Pharmaceutics 2023, 15(2), 539; https://doi.org/10.3390/pharmaceutics15020539
by Fatma Haddad 1, Nura Mohammed 1, R. C. Gopalan 1, Yousef Al Ayoub 2, Md Talat Nasim 1 and K. H. Assi 1,*
Reviewer 1: Anonymous
Reviewer 3:
Shahzeb Khan
Pharmaceutics 2023, 15(2), 539; https://doi.org/10.3390/pharmaceutics15020539
Submission received: 31 August 2022 / Revised: 14 November 2022 / Accepted: 25 January 2023 / Published: 6 February 2023
(This article belongs to the Special Issue Dry Powders for Pulmonary Delivery: Device and Formulation Technologies for an Enhanced Lung Deposition)

Round 1

Reviewer 1 Report

 

The authors have produced liposomes containing EGCG using lipids: DPPC, DPPG and cholesterol. The liposomes are intended to be delivered to the lung via nebulisation. The authors have used a Design of Experiments (DOE) approach to optimise the production of a stable formulation. The DOE approach studies the relationship between multiple input variables (factors) and key output variables (responses) in a structured manner. In addition, the authors have undertaken a limited in vitro study to investigate the effect of the liposomes vs the active ingredient alone on the TGF-β pathway.

The presentation of the study is generally clear but there are some aspects that would benefit from additional information.

Implementation of DOE. More details need to be provided on why the variables listed are chosen and how the values of the levels were chosen. The statement that they ‘were selected on the basis of data compiled from the literature review and our scereening experiments’ is not sufficient detail. It is also incorrectly stated that they are independent. PDI initially and PDI after 1 month would not generally be considered independent and total lipid and cholesterol are also not independent. The method used may assume for simplicity that they are independent but this is not the same. This should be made clear. It is also not clear what the dispersion medium is. Is this the rehydration solution mentioned in 1st para on page 5 ?
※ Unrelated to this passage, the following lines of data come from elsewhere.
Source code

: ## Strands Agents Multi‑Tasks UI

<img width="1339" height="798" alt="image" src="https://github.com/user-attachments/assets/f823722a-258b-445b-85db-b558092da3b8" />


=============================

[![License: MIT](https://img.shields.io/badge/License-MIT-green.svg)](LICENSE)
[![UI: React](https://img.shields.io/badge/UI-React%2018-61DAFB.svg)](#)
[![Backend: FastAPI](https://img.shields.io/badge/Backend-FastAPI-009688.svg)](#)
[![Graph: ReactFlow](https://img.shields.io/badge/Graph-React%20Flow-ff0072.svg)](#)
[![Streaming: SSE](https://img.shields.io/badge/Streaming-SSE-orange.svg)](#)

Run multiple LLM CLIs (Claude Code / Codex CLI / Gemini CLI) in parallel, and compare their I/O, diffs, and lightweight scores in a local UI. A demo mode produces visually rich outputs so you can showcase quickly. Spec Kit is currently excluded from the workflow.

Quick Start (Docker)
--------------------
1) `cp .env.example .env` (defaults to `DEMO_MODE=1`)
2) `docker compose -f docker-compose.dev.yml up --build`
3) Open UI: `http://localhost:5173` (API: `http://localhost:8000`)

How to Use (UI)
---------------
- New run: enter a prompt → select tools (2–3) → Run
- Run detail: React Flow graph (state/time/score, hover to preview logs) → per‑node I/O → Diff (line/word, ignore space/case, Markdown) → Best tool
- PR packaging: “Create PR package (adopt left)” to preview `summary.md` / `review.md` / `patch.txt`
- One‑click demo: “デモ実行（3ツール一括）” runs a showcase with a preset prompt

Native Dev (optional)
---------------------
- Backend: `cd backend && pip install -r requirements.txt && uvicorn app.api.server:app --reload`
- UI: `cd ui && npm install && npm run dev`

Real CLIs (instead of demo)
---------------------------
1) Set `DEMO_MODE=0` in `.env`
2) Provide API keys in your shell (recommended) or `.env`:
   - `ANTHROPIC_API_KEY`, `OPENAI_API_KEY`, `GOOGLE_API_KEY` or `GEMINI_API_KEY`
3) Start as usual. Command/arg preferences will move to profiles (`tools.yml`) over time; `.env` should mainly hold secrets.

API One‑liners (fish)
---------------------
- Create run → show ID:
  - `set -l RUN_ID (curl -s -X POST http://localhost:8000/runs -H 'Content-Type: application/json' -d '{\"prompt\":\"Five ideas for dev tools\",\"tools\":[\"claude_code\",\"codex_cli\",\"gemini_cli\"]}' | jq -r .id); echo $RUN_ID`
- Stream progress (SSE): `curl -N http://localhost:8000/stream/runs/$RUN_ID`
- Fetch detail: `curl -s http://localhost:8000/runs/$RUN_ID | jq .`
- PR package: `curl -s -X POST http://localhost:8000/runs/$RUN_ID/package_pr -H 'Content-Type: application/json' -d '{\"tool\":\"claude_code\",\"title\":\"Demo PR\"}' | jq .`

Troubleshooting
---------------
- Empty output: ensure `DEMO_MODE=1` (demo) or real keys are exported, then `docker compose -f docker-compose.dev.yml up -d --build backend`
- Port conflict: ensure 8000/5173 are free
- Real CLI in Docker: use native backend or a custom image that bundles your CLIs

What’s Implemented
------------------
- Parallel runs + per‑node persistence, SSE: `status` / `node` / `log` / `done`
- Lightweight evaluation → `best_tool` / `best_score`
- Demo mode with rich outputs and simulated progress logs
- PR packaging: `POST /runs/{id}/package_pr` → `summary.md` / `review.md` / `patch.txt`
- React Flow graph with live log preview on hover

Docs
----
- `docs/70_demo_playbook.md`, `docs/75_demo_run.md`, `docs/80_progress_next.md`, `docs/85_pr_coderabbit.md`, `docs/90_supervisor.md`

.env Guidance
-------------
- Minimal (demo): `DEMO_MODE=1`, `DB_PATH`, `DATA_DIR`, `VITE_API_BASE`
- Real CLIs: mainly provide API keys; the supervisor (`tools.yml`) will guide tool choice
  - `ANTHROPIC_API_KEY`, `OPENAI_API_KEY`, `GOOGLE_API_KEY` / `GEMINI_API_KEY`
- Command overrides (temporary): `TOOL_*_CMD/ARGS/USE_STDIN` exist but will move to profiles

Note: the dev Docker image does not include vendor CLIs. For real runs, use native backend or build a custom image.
Tables and Figures. Many of them do not include all the necessary information. Frequently units are missing. Table 1 the units for the variable should be included. Table 2 Units should be included e.g. for liposome size and the meaning of A, B, C, D etc. should be made clear as notes to the Table. The meaning of F1 etc in the top row is unclear. Table 4 include units. Figures 1,2,3,4,5 replace among with between, also what does Factor Coding: Actual indicate. Table 5, it is not clear what Importance indicates in this and if all 3 is this simply indicating all equally important? Figure 7. A mass distribution profile would typically have on the x-axis indications of size ranges of the stages rather than simply a single value. Note also that the values should be µm not µM. Figure 9 this format is not appropriate for expressing significance.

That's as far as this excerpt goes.